According to the city of Montreal, they don’t have to translate everything because of its Charter which defines the city as a French-speaking one. Some city councillors agree that the online platform needs reworking, and making the pages accessible in English is a key issue. However, Imperatif Francais thinks the City of Montreal should not translate anything because it creates isolation.
“Prime Minister Justin Trudeau recently called a woman to apologize after answering her English question in French during a town hall session in Sherbrooke, Que.
Judy Ross asked whether there were any plans for the federal government to help Quebec anglophones seeking mental health services, since they are often only available in French, at a town hall on Jan. 17.”
“Le Premier ministre canadien s’est formellement excusé d’avoir répondu en langue française à des questions qui lui avaient été posées en anglais, en janvier dernier alors qu’il était à Sherbrooke (Québec). Ses regrets font suite aux critiques de nombreux citoyens qui l’ont accusé de violer la loi sur le bilinguisme au Canada.”

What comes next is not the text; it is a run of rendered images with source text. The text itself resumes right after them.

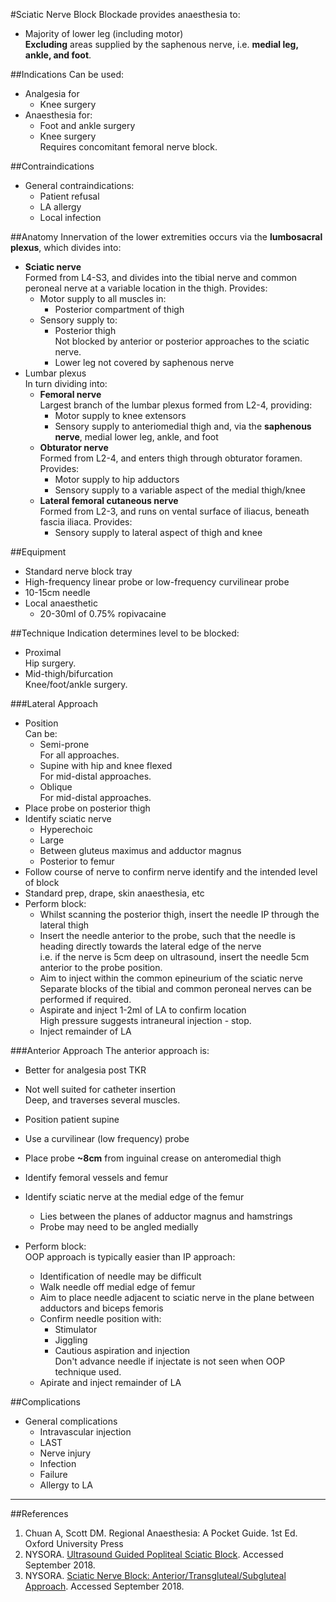 #Sciatic Nerve Block
Blockade provides anaesthesia to:
* Majority of lower leg (including motor)  
**Excluding** areas supplied by the saphenous nerve, i.e. **medial leg, ankle, and foot**.


##Indications
Can be used:
* Analgesia for
	* Knee surgery
* Anaesthesia for:
	* Foot and ankle surgery
	* Knee surgery  
	Requires concomitant femoral nerve block.

##Contraindications
* General contraindications:
	* Patient refusal
	* LA allergy
	* Local infection

##Anatomy
Innervation of the lower extremities occurs via the **lumbosacral plexus**, which divides into:
* **Sciatic nerve**  
Formed from L4-S3, and divides into the tibial nerve and common peroneal nerve at a variable location in the thigh. Provides:
	* Motor supply to all muscles in:
		* Posterior compartment of thigh
	* Sensory supply to:	
		* Posterior thigh  
		Not blocked by anterior or posterior approaches to the sciatic nerve.
		* Lower leg not covered by saphenous nerve
* Lumbar plexus  
In turn dividing into:
	* **Femoral nerve**  
	Largest branch of the lumbar plexus formed from L2-4, providing:
		* Motor supply to knee extensors
		* Sensory supply to anteriomedial thigh and, via the **saphenous nerve**, medial lower leg, ankle, and foot
	* **Obturator nerve**  
	Formed from L2-4, and enters thigh through obturator foramen. Provides:
		* Motor supply to hip adductors
		* Sensory supply to a variable aspect of the medial thigh/knee
	* **Lateral femoral cutaneous nerve**  
	Formed from L2-3, and runs on vental surface of iliacus, beneath fascia iliaca. Provides:
		* Sensory supply to lateral aspect of thigh and knee


##Equipment
* Standard nerve block tray
* High-frequency linear probe or low-frequency curvilinear probe
* 10-15cm needle
* Local anaesthetic
	* 20-30ml of 0.75% ropivacaine

##Technique
Indication determines level to be blocked:
* Proximal  
Hip surgery.
* Mid-thigh/bifurcation  
Knee/foot/ankle surgery.


###Lateral Approach
* Position  
Can be:
	* Semi-prone  
	For all approaches.
	* Supine with hip and knee flexed  
	For mid-distal approaches.
	* Oblique  
	For mid-distal approaches.
* Place probe on posterior thigh
* Identify sciatic nerve
	* Hyperechoic
	* Large
	* Between gluteus maximus and adductor magnus
	* Posterior to femur
* Follow course of nerve to confirm nerve identify and the intended level of block
* Standard prep, drape, skin anaesthesia, etc
* Perform block:
	* Whilst scanning the posterior thigh, insert the needle IP through the lateral thigh
	* Insert the needle anterior to the probe, such that the needle is heading directly towards the lateral edge of the nerve  
	i.e. if the nerve is 5cm deep on ultrasound, insert the needle 5cm anterior to the probe position.
	* Aim to inject within the common epineurium of the sciatic nerve  
	Separate blocks of the tibial and common peroneal nerves can be performed if required.
	* Aspirate and inject 1-2ml of LA to confirm location  
	High pressure suggests intraneural injection - stop.
	* Inject remainder of LA


###Anterior Approach
The anterior approach is:
* Better for analgesia post TKR
* Not well suited for catheter insertion  
Deep, and traverses several muscles.


* Position patient supine
* Use a curvilinear (low frequency) probe
* Place probe **~8cm** from inguinal crease on anteromedial thigh
* Identify femoral vessels and femur
* Identify sciatic nerve at the medial edge of the femur
	* Lies between the planes of adductor magnus and hamstrings
	* Probe may need to be angled medially
* Perform block:  
OOP approach is typically easier than IP approach:
	* Identification of needle may be difficult
	* Walk needle off medial edge of femur
	* Aim to place needle adjacent to sciatic nerve in the plane between adductors and biceps femoris
	* Confirm needle position with:
		* Stimulator
		* Jiggling
		* Cautious aspiration and injection  
		Don't advance needle if injectate is not seen when OOP technique used.
	* Apirate and inject remainder of LA

	
##Complications
* General complications
	* Intravascular injection
	* LAST
	* Nerve injury
	* Infection
	* Failure
	* Allergy to LA

---
##References
1. Chuan A, Scott DM. Regional Anaesthesia: A Pocket Guide. 1st Ed. Oxford University Press
2. NYSORA. [Ultrasound Guided Popliteal Sciatic Block](https://www.nysora.com/ultrasound-guided-popliteal-sciatic-block). Accessed September 2018.
3. NYSORA. [Sciatic Nerve Block: Anterior/Transgluteal/Subgluteal Approach](https://www.nysora.com/sciatic-nerve-block-anterior-transgluteal-subgluteal-approach). Accessed September 2018.

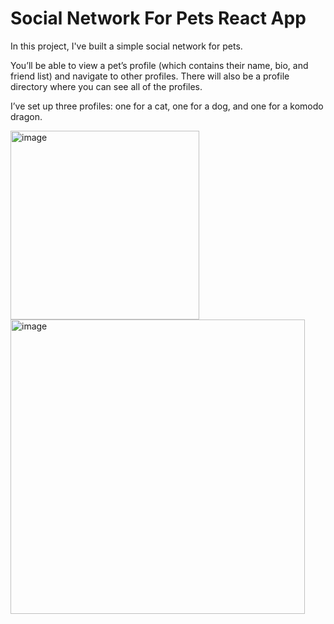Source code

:# Social Network For Pets React App

In this project, I've built a simple social network for pets.

You’ll be able to view a pet’s profile (which contains their name, bio, and friend list) and navigate to other profiles. There will also be a profile directory where you can see all of the profiles.

I’ve set up three profiles: one for a cat, one for a dog, and one for a komodo dragon.

<img width="302" alt="image" src="https://user-images.githubusercontent.com/85636187/210122045-b4bef239-c4b7-4f14-a6c1-0e5e56215454.png">

<img width="471" alt="image" src="https://user-images.githubusercontent.com/85636187/210122051-e618778c-8499-474a-b02c-5754ff1b1127.png">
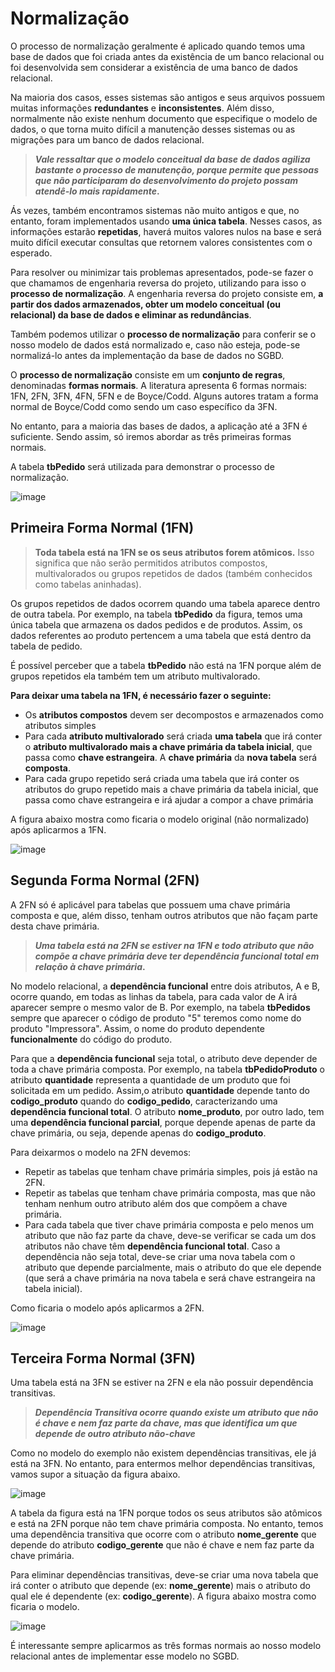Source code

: # Normalização

O processo de normalização geralmente é aplicado quando temos uma base de dados que foi criada antes da existência de um banco relacional ou foi desenvolvida sem considerar a existência de uma banco de dados relacional.


Na maioria dos casos, esses sistemas são antigos e seus arquivos possuem muitas informações **redundantes** e **inconsistentes**. Além disso, normalmente não existe nenhum documento que especifique o modelo de dados, o que torna muito difícil a manutenção desses sistemas ou as migrações para um banco de dados relacional.


> ***Vale ressaltar que o modelo conceitual da base de dados agiliza bastante o processo de manutenção, porque permite que pessoas que não participaram do desenvolvimento do projeto possam atendê-lo mais rapidamente*.**



Ás vezes, também encontramos sistemas não muito antigos e que, no entanto, foram implementados usando **uma única tabela**. Nesses casos, as informações estarão **repetidas**, haverá muitos valores nulos na base e será muito difícil executar consultas que retornem valores consistentes com o esperado.


Para resolver ou minimizar tais problemas apresentados, pode-se fazer o que chamamos de engenharia reversa do projeto, utilizando para isso o **processo de normalização**. A engenharia reversa do projeto consiste em, **a partir dos dados armazenados, obter um modelo conceitual (ou relacional) da base de dados e eliminar as redundâncias**.

Também podemos utilizar o **processo de normalização** para conferir se o nosso modelo de dados está normalizado e, caso não esteja, pode-se normalizá-lo antes da implementação da base de dados no SGBD.


O **processo de normalização** consiste em um **conjunto de regras**, denominadas **formas normais**. A literatura apresenta 6 formas normais: 1FN, 2FN, 3FN, 4FN, 5FN e de Boyce/Codd. Alguns autores tratam a forma normal de Boyce/Codd como sendo um caso específico da 3FN.

No entanto, para a maioria das bases de dados, a aplicação até a 3FN é suficiente. Sendo assim, só iremos abordar as três primeiras formas normais.

A tabela **tbPedido** será utilizada para demonstrar o processo de normalização.

![image](https://github.com/user-attachments/assets/a712aab9-2082-49c0-a4b8-1fbc6581d134)

## Primeira Forma Normal (1FN)

> **Toda tabela está na 1FN se os seus atributos forem atômicos.** Isso significa que não serão permitidos atributos compostos, multivalorados ou grupos repetidos de dados (também conhecidos como tabelas aninhadas).

Os grupos repetidos de dados ocorrem quando uma tabela aparece dentro de outra tabela. Por exemplo, na tabela **tbPedido** da figura, temos uma única tabela que armazena os dados pedidos e de produtos. Assim, os dados referentes ao produto pertencem a uma tabela que está dentro da tabela de pedido.

É possível perceber que a tabela **tbPedido** não está na 1FN porque além de grupos repetidos ela também tem um atributo multivalorado.

**Para deixar uma tabela na 1FN, é necessário fazer o seguinte:**

* Os **atributos compostos** devem ser decompostos e armazenados como atributos simples
* Para cada **atributo multivalorado** será criada **uma tabela** que irá conter o **atributo multivalorado mais a chave primária da tabela inicial**, que passa como **chave estrangeira**. A **chave primária** da **nova tabela** será **composta**.
* Para cada grupo repetido será criada uma tabela que irá conter os atributos do grupo repetido mais a chave primária da tabela inicial, que passa como chave estrangeira e irá ajudar a compor a chave primária

A figura abaixo mostra como ficaria o modelo original (não normalizado) após aplicarmos a 1FN.

![image](https://github.com/user-attachments/assets/12ac376c-ce68-4108-bd2d-786b1e308951)

## Segunda Forma Normal (2FN)

A 2FN só é aplicável para tabelas que possuem uma chave primária composta e que, além disso, tenham outros atributos que não façam parte desta chave primária.


> ***Uma tabela está na 2FN se estiver na 1FN e todo atributo que não compõe a chave primária deve ter dependência funcional total em relação à chave primária*.**


No modelo relacional, a **dependência funcional** entre dois atributos, A e B, ocorre quando, em todas as linhas da tabela, para cada valor de A irá aparecer sempre o mesmo valor de B. Por exemplo, na tabela **tbPedidos** sempre que aparecer o código de produto  "5" teremos como nome do produto "Impressora". Assim, o nome do produto dependente **funcionalmente** do código do produto.


Para que a **dependência funcional** seja total, o atributo deve depender de toda a chave primária composta. Por exemplo, na tabela **tbPedidoProduto** o atributo **quantidade** representa a quantidade de um produto que foi solicitada em um pedido. Assim,o atributo **quantidade** depende tanto do **codigo_produto** quando do **codigo_pedido**, caracterizando uma **dependência funcional total**. O atributo **nome_produto**, por outro lado, tem uma **dependência funcional parcial**, porque depende apenas de parte da chave primária, ou seja, depende apenas do **codigo_produto**.

Para deixarmos o modelo na 2FN devemos:

* Repetir as tabelas que tenham chave primária simples, pois já estão na 2FN.
* Repetir as tabelas que tenham chave primária composta, mas que não tenham nenhum outro atributo além dos que compõem a chave primária.
* Para cada tabela que tiver chave primária composta e pelo menos um atributo que não faz parte da chave, deve-se verificar se cada um dos atributos não chave têm **dependência funcional total**. Caso a dependência não seja total, deve-se criar uma nova tabela com o atributo que depende parcialmente, mais o atributo do que ele depende (que será a chave primária na nova tabela e será chave estrangeira na tabela inicial).


Como ficaria o modelo após aplicarmos a 2FN.


![image](https://github.com/user-attachments/assets/36a3b79c-9623-4b4a-8df4-001f87454c15)

## Terceira Forma Normal (3FN)

Uma tabela está na 3FN se estiver na 2FN e ela não possuir dependência transitivas.

> ***Dependência Transitiva ocorre quando existe um atributo que não é chave e nem faz parte da chave, mas que identifica um que depende de outro atributo não-chave***

Como no modelo do exemplo não existem dependências transitivas, ele já está na 3FN. No entanto, para entermos melhor dependências transitivas, vamos supor a situação da figura abaixo.


![image](https://github.com/user-attachments/assets/bb6a1b6c-5a02-458d-af9d-11210e294299)


A tabela da figura está na 1FN porque todos os seus atributos são atômicos e está na 2FN porque não tem chave primária composta. No entanto, temos uma dependência transitiva que ocorre com o atributo **nome_gerente** que depende do atributo **codigo_gerente** que não é chave e nem faz parte da chave primária.

Para eliminar dependências transitivas, deve-se criar uma nova tabela que irá conter o atributo que depende (ex: **nome_gerente**) mais o atributo do qual ele é dependente (ex: **codigo_gerente**). A figura abaixo mostra como ficaria o modelo.

![image](https://github.com/user-attachments/assets/dc731f58-3564-47a8-96d0-f70b6042ec69)


É interessante sempre aplicarmos as três formas normais ao nosso modelo relacional antes de implementar esse modelo no SGBD.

“Si Justin Trudeau s’excuse pour avoir répondu en français à un anglophone au Québec, il devrait en faire autant envers les francophones pour les «pratiques discriminatoires» au sein du gouvernement, estime Jean-Paul Perreault, d’Impératif français.”

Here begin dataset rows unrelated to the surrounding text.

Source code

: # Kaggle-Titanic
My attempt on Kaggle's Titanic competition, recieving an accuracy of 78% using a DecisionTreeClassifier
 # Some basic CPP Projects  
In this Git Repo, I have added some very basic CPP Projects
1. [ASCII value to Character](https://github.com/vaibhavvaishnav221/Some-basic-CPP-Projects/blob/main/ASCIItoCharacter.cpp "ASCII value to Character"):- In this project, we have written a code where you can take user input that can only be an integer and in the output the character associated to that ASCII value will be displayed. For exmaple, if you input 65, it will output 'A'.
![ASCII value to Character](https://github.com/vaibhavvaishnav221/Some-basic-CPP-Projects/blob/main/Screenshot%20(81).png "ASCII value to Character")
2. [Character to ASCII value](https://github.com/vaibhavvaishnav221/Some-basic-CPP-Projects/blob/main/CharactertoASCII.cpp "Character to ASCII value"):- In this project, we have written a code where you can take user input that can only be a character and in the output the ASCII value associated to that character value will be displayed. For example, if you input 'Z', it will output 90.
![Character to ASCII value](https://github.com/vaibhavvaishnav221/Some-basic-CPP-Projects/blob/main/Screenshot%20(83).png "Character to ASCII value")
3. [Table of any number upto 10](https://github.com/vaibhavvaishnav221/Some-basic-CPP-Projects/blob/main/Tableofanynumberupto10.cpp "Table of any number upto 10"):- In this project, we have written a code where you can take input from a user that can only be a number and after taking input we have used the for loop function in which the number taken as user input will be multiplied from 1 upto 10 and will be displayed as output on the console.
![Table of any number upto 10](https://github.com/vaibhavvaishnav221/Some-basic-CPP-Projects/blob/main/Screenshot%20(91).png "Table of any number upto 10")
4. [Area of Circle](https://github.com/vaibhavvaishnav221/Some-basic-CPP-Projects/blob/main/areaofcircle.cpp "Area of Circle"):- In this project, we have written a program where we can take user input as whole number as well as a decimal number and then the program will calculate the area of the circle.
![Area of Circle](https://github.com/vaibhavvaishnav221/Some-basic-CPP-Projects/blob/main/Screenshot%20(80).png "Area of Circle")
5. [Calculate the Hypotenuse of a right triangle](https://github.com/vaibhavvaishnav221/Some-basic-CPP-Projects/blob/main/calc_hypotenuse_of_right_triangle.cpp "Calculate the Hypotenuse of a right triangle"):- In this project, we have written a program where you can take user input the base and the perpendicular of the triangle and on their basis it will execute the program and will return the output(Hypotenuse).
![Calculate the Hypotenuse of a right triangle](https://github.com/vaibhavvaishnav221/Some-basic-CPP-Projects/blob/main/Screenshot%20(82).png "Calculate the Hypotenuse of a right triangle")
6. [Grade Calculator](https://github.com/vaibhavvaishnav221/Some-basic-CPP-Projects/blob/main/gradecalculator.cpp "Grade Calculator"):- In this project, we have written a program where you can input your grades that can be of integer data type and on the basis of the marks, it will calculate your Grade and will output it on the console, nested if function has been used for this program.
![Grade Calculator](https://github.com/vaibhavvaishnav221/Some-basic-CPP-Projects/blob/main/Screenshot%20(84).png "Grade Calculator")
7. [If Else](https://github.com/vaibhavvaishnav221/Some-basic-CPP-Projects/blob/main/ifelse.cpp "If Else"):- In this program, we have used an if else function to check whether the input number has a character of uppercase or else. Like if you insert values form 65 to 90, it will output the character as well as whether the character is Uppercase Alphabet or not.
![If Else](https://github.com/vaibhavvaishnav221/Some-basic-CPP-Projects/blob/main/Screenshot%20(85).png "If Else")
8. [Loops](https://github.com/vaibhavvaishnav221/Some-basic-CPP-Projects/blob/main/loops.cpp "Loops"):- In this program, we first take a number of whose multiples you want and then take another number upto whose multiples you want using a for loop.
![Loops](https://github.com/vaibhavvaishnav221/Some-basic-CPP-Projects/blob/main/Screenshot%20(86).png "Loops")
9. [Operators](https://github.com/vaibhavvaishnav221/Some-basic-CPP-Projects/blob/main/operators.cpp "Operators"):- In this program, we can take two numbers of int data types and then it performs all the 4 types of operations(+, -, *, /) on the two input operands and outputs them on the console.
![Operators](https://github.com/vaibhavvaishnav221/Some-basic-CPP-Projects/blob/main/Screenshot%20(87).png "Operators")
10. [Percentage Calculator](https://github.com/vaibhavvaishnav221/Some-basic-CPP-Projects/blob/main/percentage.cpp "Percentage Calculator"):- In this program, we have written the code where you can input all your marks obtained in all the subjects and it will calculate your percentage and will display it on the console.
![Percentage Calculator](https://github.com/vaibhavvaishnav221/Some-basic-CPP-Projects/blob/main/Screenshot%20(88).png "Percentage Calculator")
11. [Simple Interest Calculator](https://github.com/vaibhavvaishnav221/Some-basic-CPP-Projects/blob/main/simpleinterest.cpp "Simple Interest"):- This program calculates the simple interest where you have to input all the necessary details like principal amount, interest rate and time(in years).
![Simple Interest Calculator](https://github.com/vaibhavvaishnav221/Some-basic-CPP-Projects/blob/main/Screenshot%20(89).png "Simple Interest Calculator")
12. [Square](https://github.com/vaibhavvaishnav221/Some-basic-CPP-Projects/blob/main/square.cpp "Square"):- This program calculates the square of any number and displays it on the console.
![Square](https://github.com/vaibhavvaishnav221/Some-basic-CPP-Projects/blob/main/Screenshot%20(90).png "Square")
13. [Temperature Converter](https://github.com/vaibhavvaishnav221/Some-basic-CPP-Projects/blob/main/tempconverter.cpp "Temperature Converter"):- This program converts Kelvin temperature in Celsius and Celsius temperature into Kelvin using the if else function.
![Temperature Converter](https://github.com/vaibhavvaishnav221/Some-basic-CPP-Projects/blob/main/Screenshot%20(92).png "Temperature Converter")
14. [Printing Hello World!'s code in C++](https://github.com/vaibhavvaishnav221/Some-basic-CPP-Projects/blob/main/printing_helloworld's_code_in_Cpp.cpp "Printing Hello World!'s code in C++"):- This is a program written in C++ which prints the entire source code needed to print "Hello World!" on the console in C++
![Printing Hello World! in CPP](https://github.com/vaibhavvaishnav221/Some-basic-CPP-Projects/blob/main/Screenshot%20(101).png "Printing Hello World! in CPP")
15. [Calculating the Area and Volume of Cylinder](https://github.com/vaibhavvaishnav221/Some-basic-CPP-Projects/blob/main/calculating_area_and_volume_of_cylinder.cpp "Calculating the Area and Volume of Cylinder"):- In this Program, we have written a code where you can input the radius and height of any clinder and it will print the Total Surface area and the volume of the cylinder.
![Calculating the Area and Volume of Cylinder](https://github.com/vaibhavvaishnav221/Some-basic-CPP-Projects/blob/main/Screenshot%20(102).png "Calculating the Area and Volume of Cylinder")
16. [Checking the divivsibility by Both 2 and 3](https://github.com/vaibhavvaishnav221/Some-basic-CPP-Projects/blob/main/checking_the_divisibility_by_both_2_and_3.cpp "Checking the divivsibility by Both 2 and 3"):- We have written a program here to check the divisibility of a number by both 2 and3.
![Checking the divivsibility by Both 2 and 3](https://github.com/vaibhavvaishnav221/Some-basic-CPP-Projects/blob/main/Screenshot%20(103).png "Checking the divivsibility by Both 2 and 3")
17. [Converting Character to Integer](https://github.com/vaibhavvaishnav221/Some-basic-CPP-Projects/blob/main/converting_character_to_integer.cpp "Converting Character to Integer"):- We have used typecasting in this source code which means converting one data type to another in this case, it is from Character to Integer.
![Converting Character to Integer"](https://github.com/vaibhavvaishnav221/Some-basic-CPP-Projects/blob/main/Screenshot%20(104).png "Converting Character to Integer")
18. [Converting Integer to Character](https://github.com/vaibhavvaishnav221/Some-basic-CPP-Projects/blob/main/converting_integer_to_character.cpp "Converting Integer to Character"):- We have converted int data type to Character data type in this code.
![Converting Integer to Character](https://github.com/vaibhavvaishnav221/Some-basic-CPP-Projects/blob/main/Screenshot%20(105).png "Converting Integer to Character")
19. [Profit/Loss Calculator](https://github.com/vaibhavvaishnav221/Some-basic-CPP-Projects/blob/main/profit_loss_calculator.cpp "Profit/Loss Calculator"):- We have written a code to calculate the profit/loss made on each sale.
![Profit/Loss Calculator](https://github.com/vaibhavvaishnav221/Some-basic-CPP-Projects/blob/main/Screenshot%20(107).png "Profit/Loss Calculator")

“Language cops are not about to swoop down on Justin Trudeau. The federal investigators looking into complaints that the prime minister didn’t answer questions in the official language in which they were asked won’t be asking the prime minister for an explanation.”
“Prime Minister Justin Trudeau has apologized for his refusal to answer a question in English when asked specifically about English mental health services at his town hall meeting in Sherbrooke, Que., last month.”
Trudeau has called Judy Ross, the woman who asked the question in English and one of the founders of Mental Health Estrie, to offer his apologies. According to Ross, he told her he made a mistake and that he has learned from the mistake.
He also sent a letter to the QCGN reiterating the importance of bilingualism in Canada and to express his sincere regrets. Our president, James Shea, said he was pleased with the letter.
“In Valentine’s Day messages to Quebec anglophones, Prime Minister Justin Trudeau expressed “sincere regrets” for refusing to answer questions in English last month”
The incident dates back to January when Justin Trudeau answered in French to questions asked to him in English. Since then, several complaints were filed to the Commissioner of Official Languages.
However, Trudeau wrote a letter to the Quebec Community Groups Network on February 14 where he recognizes his wrongs and understands the importance to speak to minority language communities in their own language. He also wrote and apologized to the Townshippers’ Association.